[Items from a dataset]

══════════════════════════════

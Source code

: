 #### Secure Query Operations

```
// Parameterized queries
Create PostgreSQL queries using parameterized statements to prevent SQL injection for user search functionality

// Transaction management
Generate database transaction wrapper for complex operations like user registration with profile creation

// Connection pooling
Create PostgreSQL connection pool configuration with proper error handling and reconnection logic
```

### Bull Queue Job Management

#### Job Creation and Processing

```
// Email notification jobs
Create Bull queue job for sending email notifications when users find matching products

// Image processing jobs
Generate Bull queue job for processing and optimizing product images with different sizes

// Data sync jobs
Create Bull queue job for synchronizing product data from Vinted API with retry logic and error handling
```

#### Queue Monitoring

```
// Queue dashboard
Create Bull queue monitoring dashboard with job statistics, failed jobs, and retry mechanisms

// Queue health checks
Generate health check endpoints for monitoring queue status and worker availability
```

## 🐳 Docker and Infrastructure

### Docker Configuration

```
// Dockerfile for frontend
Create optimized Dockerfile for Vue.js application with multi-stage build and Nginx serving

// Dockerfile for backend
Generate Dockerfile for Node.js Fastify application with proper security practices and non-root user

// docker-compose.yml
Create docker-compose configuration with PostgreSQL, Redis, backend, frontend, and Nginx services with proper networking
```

══════════════════════════════

Work required: Your task is to reproduce exactly the lines that begin at the line containing "#### Queue Monitoring" and end at the final line of the data above.

Solution:
#### Queue Monitoring

```
// Queue dashboard
Create Bull queue monitoring dashboard with job statistics, failed jobs, and retry mechanisms

// Queue health checks
Generate health check endpoints for monitoring queue status and worker availability
```

## 🐳 Docker and Infrastructure

### Docker Configuration

```
// Dockerfile for frontend
Create optimized Dockerfile for Vue.js application with multi-stage build and Nginx serving

// Dockerfile for backend
Generate Dockerfile for Node.js Fastify application with proper security practices and non-root user

// docker-compose.yml
Create docker-compose configuration with PostgreSQL, Redis, backend, frontend, and Nginx services with proper networking
```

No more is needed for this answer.